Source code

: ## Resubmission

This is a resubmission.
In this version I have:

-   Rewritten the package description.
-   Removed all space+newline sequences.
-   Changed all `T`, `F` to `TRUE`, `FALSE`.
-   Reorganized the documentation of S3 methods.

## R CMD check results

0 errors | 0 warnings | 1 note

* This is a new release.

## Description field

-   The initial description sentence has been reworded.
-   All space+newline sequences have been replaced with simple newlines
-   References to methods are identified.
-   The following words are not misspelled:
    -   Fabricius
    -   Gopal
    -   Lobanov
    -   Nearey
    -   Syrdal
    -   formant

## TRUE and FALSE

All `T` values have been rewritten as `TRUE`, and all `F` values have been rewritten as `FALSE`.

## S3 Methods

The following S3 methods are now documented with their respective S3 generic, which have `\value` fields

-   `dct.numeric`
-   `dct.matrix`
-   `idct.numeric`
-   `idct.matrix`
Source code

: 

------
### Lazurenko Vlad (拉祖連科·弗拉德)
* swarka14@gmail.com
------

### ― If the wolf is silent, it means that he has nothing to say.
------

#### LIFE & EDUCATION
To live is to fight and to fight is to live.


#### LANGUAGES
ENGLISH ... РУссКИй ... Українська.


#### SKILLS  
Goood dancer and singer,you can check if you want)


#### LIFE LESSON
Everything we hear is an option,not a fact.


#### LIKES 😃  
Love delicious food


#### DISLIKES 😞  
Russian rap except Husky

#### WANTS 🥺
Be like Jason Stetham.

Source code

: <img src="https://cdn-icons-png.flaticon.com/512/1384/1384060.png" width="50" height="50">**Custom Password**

--

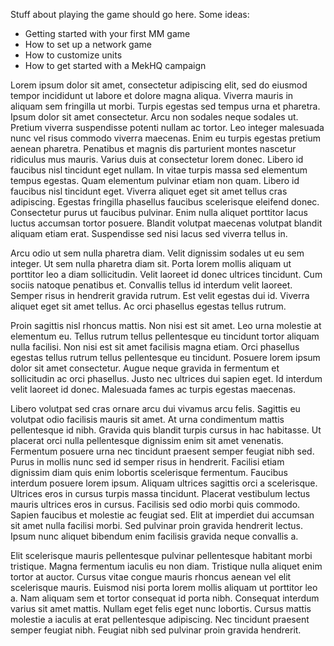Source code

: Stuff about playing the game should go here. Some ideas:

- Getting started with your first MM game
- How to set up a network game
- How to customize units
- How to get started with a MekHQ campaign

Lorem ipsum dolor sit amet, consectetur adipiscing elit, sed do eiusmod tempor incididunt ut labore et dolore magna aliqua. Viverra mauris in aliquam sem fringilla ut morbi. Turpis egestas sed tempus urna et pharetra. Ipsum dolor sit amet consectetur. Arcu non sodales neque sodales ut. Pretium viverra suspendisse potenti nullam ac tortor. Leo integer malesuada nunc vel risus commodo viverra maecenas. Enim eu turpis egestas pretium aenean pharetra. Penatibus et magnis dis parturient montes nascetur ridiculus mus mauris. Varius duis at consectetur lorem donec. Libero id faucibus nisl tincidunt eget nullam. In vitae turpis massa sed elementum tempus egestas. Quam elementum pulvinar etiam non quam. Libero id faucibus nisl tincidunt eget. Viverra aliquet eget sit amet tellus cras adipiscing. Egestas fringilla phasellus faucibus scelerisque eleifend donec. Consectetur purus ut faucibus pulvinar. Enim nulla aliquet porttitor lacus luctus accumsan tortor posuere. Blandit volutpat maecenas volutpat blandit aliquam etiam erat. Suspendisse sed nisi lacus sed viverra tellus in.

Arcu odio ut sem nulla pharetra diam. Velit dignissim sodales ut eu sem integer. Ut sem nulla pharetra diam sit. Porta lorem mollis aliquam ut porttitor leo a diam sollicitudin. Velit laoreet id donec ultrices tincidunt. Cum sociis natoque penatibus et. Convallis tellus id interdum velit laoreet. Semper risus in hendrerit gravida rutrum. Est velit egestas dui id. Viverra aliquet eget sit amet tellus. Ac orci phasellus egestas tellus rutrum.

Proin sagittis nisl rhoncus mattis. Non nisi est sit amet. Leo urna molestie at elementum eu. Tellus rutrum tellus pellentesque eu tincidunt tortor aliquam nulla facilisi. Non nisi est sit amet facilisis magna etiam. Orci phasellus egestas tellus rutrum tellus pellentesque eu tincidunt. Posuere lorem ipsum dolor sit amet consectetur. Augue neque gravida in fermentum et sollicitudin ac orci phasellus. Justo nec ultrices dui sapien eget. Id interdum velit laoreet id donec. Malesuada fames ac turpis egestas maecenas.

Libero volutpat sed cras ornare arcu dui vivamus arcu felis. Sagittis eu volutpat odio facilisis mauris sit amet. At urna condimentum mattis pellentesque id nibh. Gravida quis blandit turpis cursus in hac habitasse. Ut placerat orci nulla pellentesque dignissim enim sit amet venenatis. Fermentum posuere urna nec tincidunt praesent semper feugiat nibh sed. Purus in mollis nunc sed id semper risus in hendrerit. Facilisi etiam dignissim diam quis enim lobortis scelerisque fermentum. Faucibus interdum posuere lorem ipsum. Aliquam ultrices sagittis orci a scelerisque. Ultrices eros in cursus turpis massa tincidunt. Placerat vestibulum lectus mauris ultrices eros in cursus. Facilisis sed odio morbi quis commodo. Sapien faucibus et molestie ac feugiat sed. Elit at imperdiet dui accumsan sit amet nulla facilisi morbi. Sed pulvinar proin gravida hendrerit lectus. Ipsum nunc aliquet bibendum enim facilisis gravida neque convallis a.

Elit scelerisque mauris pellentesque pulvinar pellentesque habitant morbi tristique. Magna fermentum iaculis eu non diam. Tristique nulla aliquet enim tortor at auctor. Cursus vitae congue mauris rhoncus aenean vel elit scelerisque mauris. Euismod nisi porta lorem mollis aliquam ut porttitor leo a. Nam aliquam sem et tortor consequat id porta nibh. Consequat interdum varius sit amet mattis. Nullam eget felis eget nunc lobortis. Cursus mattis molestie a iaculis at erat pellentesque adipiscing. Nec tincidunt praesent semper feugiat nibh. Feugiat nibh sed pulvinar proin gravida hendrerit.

--

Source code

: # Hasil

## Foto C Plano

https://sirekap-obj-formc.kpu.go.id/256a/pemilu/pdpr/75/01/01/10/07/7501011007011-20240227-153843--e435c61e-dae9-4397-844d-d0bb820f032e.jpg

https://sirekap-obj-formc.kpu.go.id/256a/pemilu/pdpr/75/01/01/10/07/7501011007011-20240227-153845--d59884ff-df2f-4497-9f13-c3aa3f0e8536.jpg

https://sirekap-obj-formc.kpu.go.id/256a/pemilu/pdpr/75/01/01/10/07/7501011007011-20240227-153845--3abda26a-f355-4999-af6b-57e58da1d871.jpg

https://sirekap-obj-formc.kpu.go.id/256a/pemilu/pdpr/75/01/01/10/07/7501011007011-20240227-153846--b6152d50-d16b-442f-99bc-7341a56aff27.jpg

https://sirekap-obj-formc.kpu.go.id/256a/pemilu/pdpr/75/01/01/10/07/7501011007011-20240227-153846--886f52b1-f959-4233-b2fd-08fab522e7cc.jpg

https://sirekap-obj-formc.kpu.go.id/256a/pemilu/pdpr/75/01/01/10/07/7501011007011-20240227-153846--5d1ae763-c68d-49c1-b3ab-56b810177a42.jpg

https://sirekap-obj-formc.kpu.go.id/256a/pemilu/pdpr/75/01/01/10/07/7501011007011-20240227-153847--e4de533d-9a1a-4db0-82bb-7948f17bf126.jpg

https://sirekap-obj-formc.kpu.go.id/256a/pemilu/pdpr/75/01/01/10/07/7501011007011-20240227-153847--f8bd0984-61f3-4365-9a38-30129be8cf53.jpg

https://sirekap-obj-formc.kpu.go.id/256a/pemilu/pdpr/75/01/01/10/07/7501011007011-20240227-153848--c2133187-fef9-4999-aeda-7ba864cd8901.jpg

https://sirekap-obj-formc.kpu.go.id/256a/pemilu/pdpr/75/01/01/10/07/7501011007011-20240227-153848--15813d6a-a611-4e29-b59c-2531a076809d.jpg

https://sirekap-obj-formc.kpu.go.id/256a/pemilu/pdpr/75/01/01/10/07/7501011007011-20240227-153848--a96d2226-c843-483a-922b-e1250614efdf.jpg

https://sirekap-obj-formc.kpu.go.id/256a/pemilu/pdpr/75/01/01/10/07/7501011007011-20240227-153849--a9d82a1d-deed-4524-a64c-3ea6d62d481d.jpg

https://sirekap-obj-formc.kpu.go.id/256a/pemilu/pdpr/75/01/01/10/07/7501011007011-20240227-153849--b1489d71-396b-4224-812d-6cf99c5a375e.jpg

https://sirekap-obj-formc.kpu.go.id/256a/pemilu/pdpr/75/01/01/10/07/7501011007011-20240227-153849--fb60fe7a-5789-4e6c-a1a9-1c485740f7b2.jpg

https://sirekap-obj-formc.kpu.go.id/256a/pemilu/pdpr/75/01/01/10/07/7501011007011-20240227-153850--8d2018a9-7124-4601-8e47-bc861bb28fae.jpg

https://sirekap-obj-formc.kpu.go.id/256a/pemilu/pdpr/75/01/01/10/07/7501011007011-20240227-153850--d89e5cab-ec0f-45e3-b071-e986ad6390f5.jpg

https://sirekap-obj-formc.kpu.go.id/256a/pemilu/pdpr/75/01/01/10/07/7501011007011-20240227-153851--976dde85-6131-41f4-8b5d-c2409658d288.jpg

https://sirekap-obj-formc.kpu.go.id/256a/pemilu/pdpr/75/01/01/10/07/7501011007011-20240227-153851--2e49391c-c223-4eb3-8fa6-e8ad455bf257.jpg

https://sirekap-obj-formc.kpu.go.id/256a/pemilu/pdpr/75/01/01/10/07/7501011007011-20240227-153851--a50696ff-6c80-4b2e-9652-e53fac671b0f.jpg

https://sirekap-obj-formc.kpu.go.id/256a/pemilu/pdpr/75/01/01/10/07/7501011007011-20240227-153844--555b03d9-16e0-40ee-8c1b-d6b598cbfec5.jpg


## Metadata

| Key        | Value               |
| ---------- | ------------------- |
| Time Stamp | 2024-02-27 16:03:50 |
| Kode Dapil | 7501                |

● Assignment: Out of the preceding entries, pull each line that contains the word "feugiat".

● Written answer:
Libero volutpat sed cras ornare arcu dui vivamus arcu felis. Sagittis eu volutpat odio facilisis mauris sit amet. At urna condimentum mattis pellentesque id nibh. Gravida quis blandit turpis cursus in hac habitasse. Ut placerat orci nulla pellentesque dignissim enim sit amet venenatis. Fermentum posuere urna nec tincidunt praesent semper feugiat nibh sed. Purus in mollis nunc sed id semper risus in hendrerit. Facilisi etiam dignissim diam quis enim lobortis scelerisque fermentum. Faucibus interdum posuere lorem ipsum. Aliquam ultrices sagittis orci a scelerisque. Ultrices eros in cursus turpis massa tincidunt. Placerat vestibulum lectus mauris ultrices eros in cursus. Facilisis sed odio morbi quis commodo. Sapien faucibus et molestie ac feugiat sed. Elit at imperdiet dui accumsan sit amet nulla facilisi morbi. Sed pulvinar proin gravida hendrerit lectus. Ipsum nunc aliquet bibendum enim facilisis gravida neque convallis a.
Elit scelerisque mauris pellentesque pulvinar pellentesque habitant morbi tristique. Magna fermentum iaculis eu non diam. Tristique nulla aliquet enim tortor at auctor. Cursus vitae congue mauris rhoncus aenean vel elit scelerisque mauris. Euismod nisi porta lorem mollis aliquam ut porttitor leo a. Nam aliquam sem et tortor consequat id porta nibh. Consequat interdum varius sit amet mattis. Nullam eget felis eget nunc lobortis. Cursus mattis molestie a iaculis at erat pellentesque adipiscing. Nec tincidunt praesent semper feugiat nibh. Feugiat nibh sed pulvinar proin gravida hendrerit.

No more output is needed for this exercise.